Help would be appreciated:)
Update:
a call like this also results in problems:
//...
await fbUserRepo.UpdateAsync(user);
//the method
public async Task<Guid> UpdateAsync(TEntity entity) {
entity.lastUpdatedTimestamp = DateTime.Now;
var filter = Builders<TEntity>.Filter.Eq("_id", entity.Id);
await _collection.ReplaceOneAsync(filter, entity);
return entity.Id;
}
when this method is called, nothing happens, nothing is returned.. its just stuck later at a .Wait() ... I haven't changed anything on my configuration and it happens both locally as well as in the azure cloud. performing queries directly on the mongodb is no problem, there are also no currentOp() pending. Also no timeout is thrown. its just like my application decided not to do anything anymore. the thread just stays still
Update again
The odd part is: I can CRUD all sorts of stuff into the DB. Only when I come from my AuthenticationFilter is where I get this trouble. I crawled over a 100k documents from FB and dropped then into my DB, updated them, etc. But fetching and updating my User Documents through my BasicAuthFilter is giving me so much trouble. I just can't explain it... you might notice my frustration (2am now..)
.Result after the sync method will solve your problem.
like given below.
var filter = Builders<User>.Filter.Eq("email", email);
return _collection.Find(filter).FirstOrDefaultAsync().Result;
However make sure, the Method you're working on isn't marked "async" as an async method should not be blocking. More details here.

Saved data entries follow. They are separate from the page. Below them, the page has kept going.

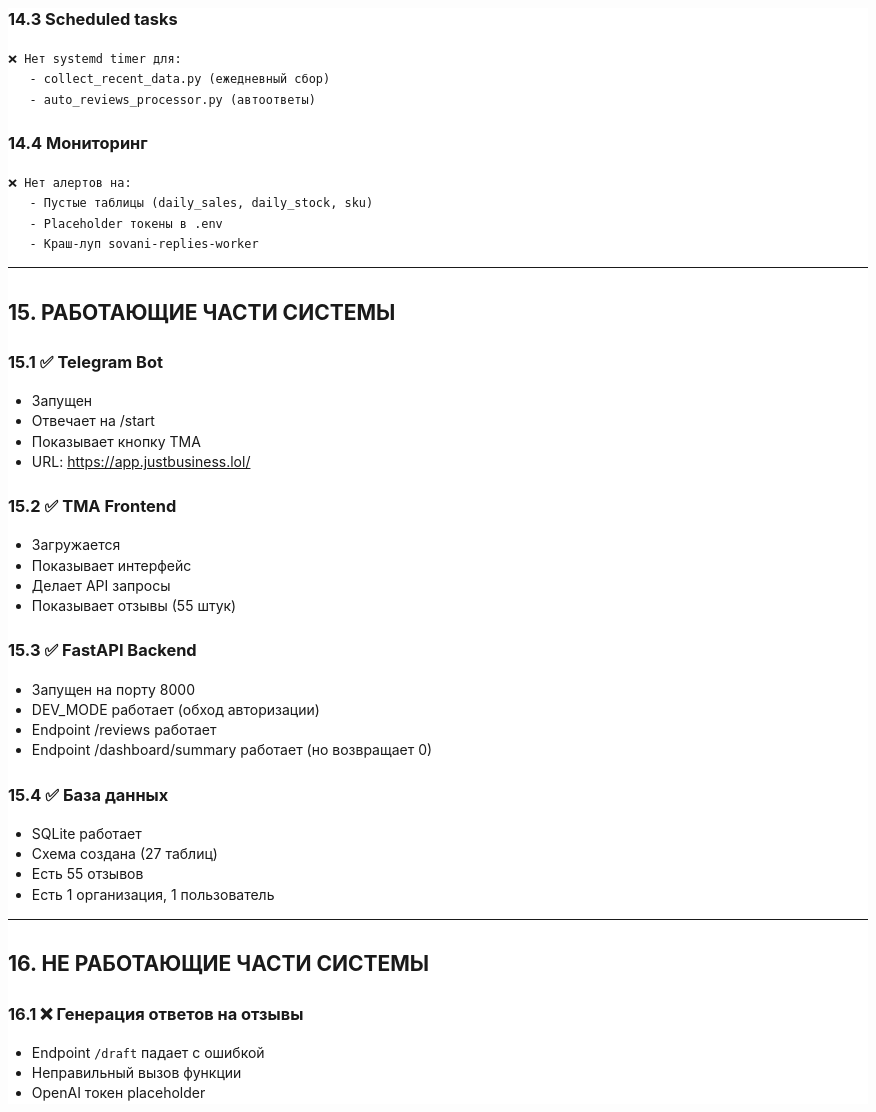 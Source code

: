 ### 14.3 Scheduled tasks
```
❌ Нет systemd timer для:
   - collect_recent_data.py (ежедневный сбор)
   - auto_reviews_processor.py (автоответы)
```

### 14.4 Мониторинг
```
❌ Нет алертов на:
   - Пустые таблицы (daily_sales, daily_stock, sku)
   - Placeholder токены в .env
   - Краш-луп sovani-replies-worker
```

---

## 15. РАБОТАЮЩИЕ ЧАСТИ СИСТЕМЫ

### 15.1 ✅ Telegram Bot
- Запущен
- Отвечает на /start
- Показывает кнопку TMA
- URL: https://app.justbusiness.lol/

### 15.2 ✅ TMA Frontend
- Загружается
- Показывает интерфейс
- Делает API запросы
- Показывает отзывы (55 штук)

### 15.3 ✅ FastAPI Backend
- Запущен на порту 8000
- DEV_MODE работает (обход авторизации)
- Endpoint /reviews работает
- Endpoint /dashboard/summary работает (но возвращает 0)

### 15.4 ✅ База данных
- SQLite работает
- Схема создана (27 таблиц)
- Есть 55 отзывов
- Есть 1 организация, 1 пользователь

---

## 16. НЕ РАБОТАЮЩИЕ ЧАСТИ СИСТЕМЫ

### 16.1 ❌ Генерация ответов на отзывы
- Endpoint `/draft` падает с ошибкой
- Неправильный вызов функции
- OpenAI токен placeholder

AFAIK, MongoDB only provides an asynchronous API, which IMO is a correct design decision.
I can't just keep passing the async tasks up the call hierarchy because at some point the filter expects a sychronous action based on the results.
If this is an ASP.NET WebAPI, you can make it async all the way, since WebAPI supports async filters just fine.
However, if your REST API is ASP.NET MVC, then you're in a hard place. The current version of MVC does not support async filters (or child actions). Note that ASP.NET vNext is merging WebAPI with MVC, and the new merged version does support async filters (and child actions). In the meantime, you'll have to do a hacky solution like replacing MyUserAuthenticationAsync().Wait() with Task.Run(() => MyUserAuthenticationAsync()).Wait(). (Note that MyUserAuthenticationAsync will run on a thread outside the HTTP request context).
Hacks like this should be minimized; they're only necessary in MVC filters and child actions. Regular controller actions should be made async and use await instead of Wait. And if this is WebAPI, then just use await in every scenario; don't use any hacks at all.